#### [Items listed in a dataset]
::::::::

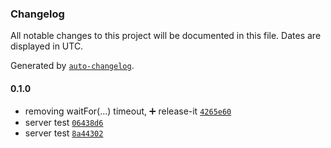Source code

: ### Changelog

All notable changes to this project will be documented in this file. Dates are displayed in UTC.

Generated by [`auto-changelog`](https://github.com/CookPete/auto-changelog).

#### 0.1.0

- removing waitFor(...) timeout, ➕ release-it [`4265e60`](https://github.com-theoslab.apis.wigorschedule/Theo-Dancoisne/theoslab.APIs.wigorSchedule/commit/4265e60b8c46c35574536162ebfb9925a41b2a7b)
- server test [`06438d6`](https://github.com-theoslab.apis.wigorschedule/Theo-Dancoisne/theoslab.APIs.wigorSchedule/commit/06438d6892d79cbdd5f35329a697ff8dea9faef2)
- server test [`8a44302`](https://github.com-theoslab.apis.wigorschedule/Theo-Dancoisne/theoslab.APIs.wigorSchedule/commit/8a443025c24ff1c877fa99c30a117034e24c1681)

::::::::

#### [TASK OBJECTIVE]
A single number, please: how many lines in the data above contain the string "test"?

#### [YOUR SOLUTION]
2